All lines from the opening of the entries below through the line containing "Click on the below to check the project." must be output exactly as they appear, with no other lines.

Records shown:
========================================

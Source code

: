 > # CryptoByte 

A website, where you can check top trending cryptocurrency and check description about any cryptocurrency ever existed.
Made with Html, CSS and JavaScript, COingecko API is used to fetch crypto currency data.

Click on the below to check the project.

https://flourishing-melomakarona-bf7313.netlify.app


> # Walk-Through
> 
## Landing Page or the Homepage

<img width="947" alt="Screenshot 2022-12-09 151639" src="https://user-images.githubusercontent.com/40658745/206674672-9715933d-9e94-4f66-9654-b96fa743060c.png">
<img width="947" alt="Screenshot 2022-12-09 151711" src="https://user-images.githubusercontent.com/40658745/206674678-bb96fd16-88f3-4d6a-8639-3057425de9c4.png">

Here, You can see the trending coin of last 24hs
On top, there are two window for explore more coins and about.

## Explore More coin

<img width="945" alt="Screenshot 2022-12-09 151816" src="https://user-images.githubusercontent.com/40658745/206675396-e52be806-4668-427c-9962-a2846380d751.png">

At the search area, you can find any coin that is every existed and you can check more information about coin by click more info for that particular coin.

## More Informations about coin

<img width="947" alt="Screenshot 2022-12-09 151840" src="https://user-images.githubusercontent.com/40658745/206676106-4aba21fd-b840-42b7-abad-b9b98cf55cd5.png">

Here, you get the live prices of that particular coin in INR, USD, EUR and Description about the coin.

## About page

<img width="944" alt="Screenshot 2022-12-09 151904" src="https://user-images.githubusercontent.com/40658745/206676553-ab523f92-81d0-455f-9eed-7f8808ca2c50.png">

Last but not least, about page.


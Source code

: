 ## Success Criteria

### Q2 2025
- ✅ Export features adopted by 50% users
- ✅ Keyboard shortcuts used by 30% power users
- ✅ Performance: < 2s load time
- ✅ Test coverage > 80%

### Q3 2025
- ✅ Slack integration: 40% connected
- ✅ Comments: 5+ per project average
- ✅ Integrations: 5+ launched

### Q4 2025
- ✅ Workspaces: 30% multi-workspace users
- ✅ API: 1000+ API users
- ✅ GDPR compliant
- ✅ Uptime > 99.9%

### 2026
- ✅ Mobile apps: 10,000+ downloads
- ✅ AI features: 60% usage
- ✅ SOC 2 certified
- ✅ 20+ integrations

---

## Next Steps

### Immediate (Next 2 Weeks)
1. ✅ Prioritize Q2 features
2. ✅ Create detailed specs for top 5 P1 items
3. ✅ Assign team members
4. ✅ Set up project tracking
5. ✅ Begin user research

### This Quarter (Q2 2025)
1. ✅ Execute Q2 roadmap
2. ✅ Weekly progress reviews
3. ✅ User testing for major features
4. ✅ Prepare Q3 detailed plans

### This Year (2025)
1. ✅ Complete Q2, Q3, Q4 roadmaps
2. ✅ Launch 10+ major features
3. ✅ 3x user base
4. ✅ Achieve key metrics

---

========================================

Response to the exercise:
Source code

: > # CryptoByte 

A website, where you can check top trending cryptocurrency and check description about any cryptocurrency ever existed.
Made with Html, CSS and JavaScript, COingecko API is used to fetch crypto currency data.

Click on the below to check the project.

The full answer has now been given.